# Aim of the task
Reproduce the lines below from the one that contains "function because it" through the end, inclusive, and add nothing.
++++ Listed records ++++
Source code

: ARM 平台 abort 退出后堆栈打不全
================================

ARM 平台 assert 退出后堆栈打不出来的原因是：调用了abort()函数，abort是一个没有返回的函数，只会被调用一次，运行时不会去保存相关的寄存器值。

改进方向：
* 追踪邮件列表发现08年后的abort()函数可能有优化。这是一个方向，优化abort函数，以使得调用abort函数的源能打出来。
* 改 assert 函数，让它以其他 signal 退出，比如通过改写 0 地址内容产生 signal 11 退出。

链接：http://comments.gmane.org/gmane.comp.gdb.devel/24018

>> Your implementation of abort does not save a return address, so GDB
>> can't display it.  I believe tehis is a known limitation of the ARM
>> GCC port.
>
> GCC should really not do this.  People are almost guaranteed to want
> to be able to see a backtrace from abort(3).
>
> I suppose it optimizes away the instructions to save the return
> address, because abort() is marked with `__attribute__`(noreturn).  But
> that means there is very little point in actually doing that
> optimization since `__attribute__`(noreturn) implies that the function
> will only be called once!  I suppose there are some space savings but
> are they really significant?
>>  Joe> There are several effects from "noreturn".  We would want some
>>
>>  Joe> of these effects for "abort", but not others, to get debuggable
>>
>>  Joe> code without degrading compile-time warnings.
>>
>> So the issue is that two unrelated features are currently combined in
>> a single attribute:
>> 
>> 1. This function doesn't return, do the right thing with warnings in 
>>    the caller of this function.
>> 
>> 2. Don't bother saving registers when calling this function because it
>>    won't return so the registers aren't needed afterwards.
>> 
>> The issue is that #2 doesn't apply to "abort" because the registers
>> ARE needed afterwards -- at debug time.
++++
# Solution to the problem
>> 2. Don't bother saving registers when calling this function because it
>>    won't return so the registers aren't needed afterwards.
>> 
>> The issue is that #2 doesn't apply to "abort" because the registers
>> ARE needed afterwards -- at debug time.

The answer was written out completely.